On their early EPs and singles,
Drahla showed a knack for balancing the fiery, confrontational side of no wave with the detachment of classic British post-punk like
Wire. Since then, they've grown quickly, and their debut album
Useless Coordinates complicates their music in intriguing and increasingly assured ways. They're among the post-punk acts rediscovering the power of a well-deployed saxophone, thanks to the contributions of their longtime friend and collaborator
Chris Duffin of
XAM Duo and
Virginia Wing.
Duffin holds his own among
Drahla's churning attack, and his artfully skronky sax elevates "Serenity" and "React/Revolt," a rangy track that puts the band through their paces as it lumbers, skulks, and races to its climax.

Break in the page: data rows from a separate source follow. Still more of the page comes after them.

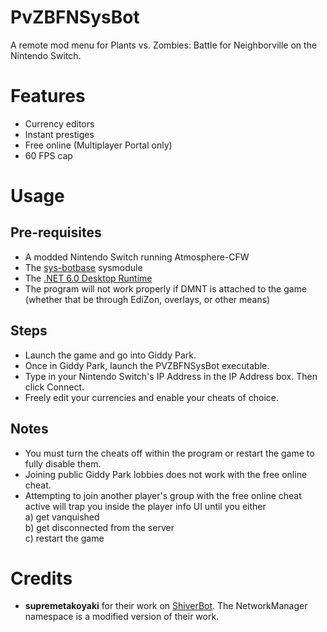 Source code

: # PvZBFNSysBot
A remote mod menu for Plants vs. Zombies: Battle for Neighborville on the Nintendo Switch.

# Features
* Currency editors
* Instant prestiges
* Free online (Multiplayer Portal only)
* 60 FPS cap

# Usage
## Pre-requisites
* A modded Nintendo Switch running Atmosphere-CFW
* The [sys-botbase](https://github.com/olliz0r/sys-botbase) sysmodule
* The [.NET 6.0 Desktop Runtime](https://dotnet.microsoft.com/en-us/download/dotnet/6.0 "Download the .NET 6.0 Desktop Runtime")
* The program will not work properly if DMNT is attached to the game (whether that be through EdiZon, overlays, or other means)
## Steps
* Launch the game and go into Giddy Park.
* Once in Giddy Park, launch the PVZBFNSysBot executable.
* Type in your Nintendo Switch's IP Address in the IP Address box. Then click Connect.
* Freely edit your currencies and enable your cheats of choice.

## Notes
* You must turn the cheats off within the program or restart the game to fully disable them.
* Joining public Giddy Park lobbies does not work with the free online cheat.
* Attempting to join another player's group with the free online cheat active will trap you inside the player info UI until you either<br>
a) get vanquished<br>
b) get disconnected from the server<br>
c) restart the game<br>

# Credits
* **supremetakoyaki** for their work on [ShiverBot](https://github.com/supremetakoyaki/ShiverBot "ShiverBot"). The NetworkManager namespace is a modified version of their work.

Drahla's other not-so-secret weapon is singer/guitarist Luciel Brown's deadpan singing style. The vocal equivalent of a Rorschach blot, the slightest change in her delivery speaks volumes. On the jagged "Stimulus for Living," the subtle shifts when she repeats "It feels fine" are just as defiant -- and more interesting -- than a typical punk sneer. She's the eye of the storm on "Gilded Cloud," where her near-monotone recitation of non sequiturs like "string of pearls around your neck/gilded cloud in a plasticine sunset" adds to the track's surreality. Some of
Useless Coordinates' finest moments appear near the end of the album: "Twelve Dimensions of the Day" is equally hypnotic and insistent, with unison vocals from Brown and bassist Rob Riggs that add an extra dose of strangeness to the proceedings. Similarly, their call-and-response interplay on "Unwound" is another example of how skillfully they channel their avant-garde influences into pop structures. Elsewhere,
Drahla display an impressive flair for creating complex moods in just a handful of minutes. "Serotonin Level" teeters somewhere between anxious and sleazy as it hurtles along with
Duffin's big, buzzing sax trailing in its wake, while "Invisible Sex"'s paranoid lyrics are almost disguised by Brown's cooing voice and dreamy guitars. A more-than-promising debut,
Useless Coordinates makes good on the potential of
Drahla's previous work and suggests they're not done evolving.